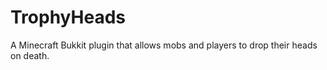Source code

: TrophyHeads
======
A Minecraft Bukkit plugin that allows mobs and players to drop their heads on death.
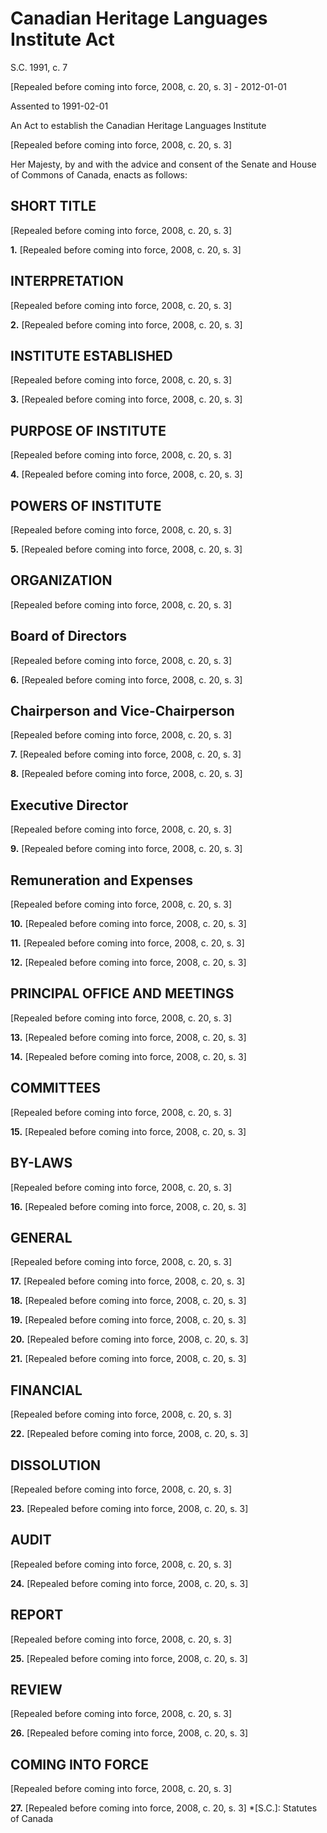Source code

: # Canadian Heritage Languages Institute Act

S.C. 1991, c. 7

[Repealed before coming into force, 2008, c. 20, s. 3] - 2012-01-01

Assented to 1991-02-01

An Act to establish the Canadian Heritage Languages Institute

[Repealed before coming into force, 2008, c. 20, s. 3]

Her Majesty, by and with the advice and consent of the Senate and House of Commons of Canada, enacts as follows:

## SHORT TITLE

[Repealed before coming into force, 2008, c. 20, s. 3]

**1.** [Repealed before coming into force, 2008, c. 20, s. 3]

## INTERPRETATION

[Repealed before coming into force, 2008, c. 20, s. 3]

**2.** [Repealed before coming into force, 2008, c. 20, s. 3]

## INSTITUTE ESTABLISHED

[Repealed before coming into force, 2008, c. 20, s. 3]

**3.** [Repealed before coming into force, 2008, c. 20, s. 3]

## PURPOSE OF INSTITUTE

[Repealed before coming into force, 2008, c. 20, s. 3]

**4.** [Repealed before coming into force, 2008, c. 20, s. 3]

## POWERS OF INSTITUTE

[Repealed before coming into force, 2008, c. 20, s. 3]

**5.** [Repealed before coming into force, 2008, c. 20, s. 3]

## ORGANIZATION

[Repealed before coming into force, 2008, c. 20, s. 3]

## Board of Directors

[Repealed before coming into force, 2008, c. 20, s. 3]

**6.** [Repealed before coming into force, 2008, c. 20, s. 3]

## Chairperson and Vice-Chairperson

[Repealed before coming into force, 2008, c. 20, s. 3]

**7.** [Repealed before coming into force, 2008, c. 20, s. 3]

**8.** [Repealed before coming into force, 2008, c. 20, s. 3]

## Executive Director

[Repealed before coming into force, 2008, c. 20, s. 3]

**9.** [Repealed before coming into force, 2008, c. 20, s. 3]

## Remuneration and Expenses

[Repealed before coming into force, 2008, c. 20, s. 3]

**10.** [Repealed before coming into force, 2008, c. 20, s. 3]

**11.** [Repealed before coming into force, 2008, c. 20, s. 3]

**12.** [Repealed before coming into force, 2008, c. 20, s. 3]

## PRINCIPAL OFFICE AND MEETINGS

[Repealed before coming into force, 2008, c. 20, s. 3]

**13.** [Repealed before coming into force, 2008, c. 20, s. 3]

**14.** [Repealed before coming into force, 2008, c. 20, s. 3]

## COMMITTEES

[Repealed before coming into force, 2008, c. 20, s. 3]

**15.** [Repealed before coming into force, 2008, c. 20, s. 3]

## BY-LAWS

[Repealed before coming into force, 2008, c. 20, s. 3]

**16.** [Repealed before coming into force, 2008, c. 20, s. 3]

## GENERAL

[Repealed before coming into force, 2008, c. 20, s. 3]

**17.** [Repealed before coming into force, 2008, c. 20, s. 3]

**18.** [Repealed before coming into force, 2008, c. 20, s. 3]

**19.** [Repealed before coming into force, 2008, c. 20, s. 3]

**20.** [Repealed before coming into force, 2008, c. 20, s. 3]

**21.** [Repealed before coming into force, 2008, c. 20, s. 3]

## FINANCIAL

[Repealed before coming into force, 2008, c. 20, s. 3]

**22.** [Repealed before coming into force, 2008, c. 20, s. 3]

## DISSOLUTION

[Repealed before coming into force, 2008, c. 20, s. 3]

**23.** [Repealed before coming into force, 2008, c. 20, s. 3]

## AUDIT

[Repealed before coming into force, 2008, c. 20, s. 3]

**24.** [Repealed before coming into force, 2008, c. 20, s. 3]

## REPORT

[Repealed before coming into force, 2008, c. 20, s. 3]

**25.** [Repealed before coming into force, 2008, c. 20, s. 3]

## REVIEW

[Repealed before coming into force, 2008, c. 20, s. 3]

**26.** [Repealed before coming into force, 2008, c. 20, s. 3]

## COMING INTO FORCE

[Repealed before coming into force, 2008, c. 20, s. 3]

**27.** [Repealed before coming into force, 2008, c. 20, s. 3]
  *[S.C.]: Statutes of Canada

-.-.-

◆ **Directions for this task**:
Pictures stay out; everything else in the records above gets copied exactly.

◆ **Answer section**:
Source code

: TrophyHeads
======
A Minecraft Bukkit plugin that allows mobs and players to drop their heads on death.
Source code

: # Canadian Heritage Languages Institute Act

S.C. 1991, c. 7

[Repealed before coming into force, 2008, c. 20, s. 3] - 2012-01-01

Assented to 1991-02-01

An Act to establish the Canadian Heritage Languages Institute

[Repealed before coming into force, 2008, c. 20, s. 3]

Her Majesty, by and with the advice and consent of the Senate and House of Commons of Canada, enacts as follows:

## SHORT TITLE

[Repealed before coming into force, 2008, c. 20, s. 3]

**1.** [Repealed before coming into force, 2008, c. 20, s. 3]

## INTERPRETATION

[Repealed before coming into force, 2008, c. 20, s. 3]

**2.** [Repealed before coming into force, 2008, c. 20, s. 3]

## INSTITUTE ESTABLISHED

[Repealed before coming into force, 2008, c. 20, s. 3]

**3.** [Repealed before coming into force, 2008, c. 20, s. 3]

## PURPOSE OF INSTITUTE

[Repealed before coming into force, 2008, c. 20, s. 3]

**4.** [Repealed before coming into force, 2008, c. 20, s. 3]

## POWERS OF INSTITUTE

[Repealed before coming into force, 2008, c. 20, s. 3]

**5.** [Repealed before coming into force, 2008, c. 20, s. 3]

## ORGANIZATION

[Repealed before coming into force, 2008, c. 20, s. 3]

## Board of Directors

[Repealed before coming into force, 2008, c. 20, s. 3]

**6.** [Repealed before coming into force, 2008, c. 20, s. 3]

## Chairperson and Vice-Chairperson

[Repealed before coming into force, 2008, c. 20, s. 3]

**7.** [Repealed before coming into force, 2008, c. 20, s. 3]

**8.** [Repealed before coming into force, 2008, c. 20, s. 3]

## Executive Director

[Repealed before coming into force, 2008, c. 20, s. 3]

**9.** [Repealed before coming into force, 2008, c. 20, s. 3]

## Remuneration and Expenses

[Repealed before coming into force, 2008, c. 20, s. 3]

**10.** [Repealed before coming into force, 2008, c. 20, s. 3]

**11.** [Repealed before coming into force, 2008, c. 20, s. 3]

**12.** [Repealed before coming into force, 2008, c. 20, s. 3]

## PRINCIPAL OFFICE AND MEETINGS

[Repealed before coming into force, 2008, c. 20, s. 3]

**13.** [Repealed before coming into force, 2008, c. 20, s. 3]

**14.** [Repealed before coming into force, 2008, c. 20, s. 3]

## COMMITTEES

[Repealed before coming into force, 2008, c. 20, s. 3]

**15.** [Repealed before coming into force, 2008, c. 20, s. 3]

## BY-LAWS

[Repealed before coming into force, 2008, c. 20, s. 3]

**16.** [Repealed before coming into force, 2008, c. 20, s. 3]

## GENERAL

[Repealed before coming into force, 2008, c. 20, s. 3]

**17.** [Repealed before coming into force, 2008, c. 20, s. 3]

**18.** [Repealed before coming into force, 2008, c. 20, s. 3]

**19.** [Repealed before coming into force, 2008, c. 20, s. 3]

**20.** [Repealed before coming into force, 2008, c. 20, s. 3]

**21.** [Repealed before coming into force, 2008, c. 20, s. 3]

## FINANCIAL

[Repealed before coming into force, 2008, c. 20, s. 3]

**22.** [Repealed before coming into force, 2008, c. 20, s. 3]

## DISSOLUTION

[Repealed before coming into force, 2008, c. 20, s. 3]

**23.** [Repealed before coming into force, 2008, c. 20, s. 3]

## AUDIT

[Repealed before coming into force, 2008, c. 20, s. 3]

**24.** [Repealed before coming into force, 2008, c. 20, s. 3]

## REPORT

[Repealed before coming into force, 2008, c. 20, s. 3]

**25.** [Repealed before coming into force, 2008, c. 20, s. 3]

## REVIEW

[Repealed before coming into force, 2008, c. 20, s. 3]

**26.** [Repealed before coming into force, 2008, c. 20, s. 3]

## COMING INTO FORCE

[Repealed before coming into force, 2008, c. 20, s. 3]

**27.** [Repealed before coming into force, 2008, c. 20, s. 3]
  *[S.C.]: Statutes of Canada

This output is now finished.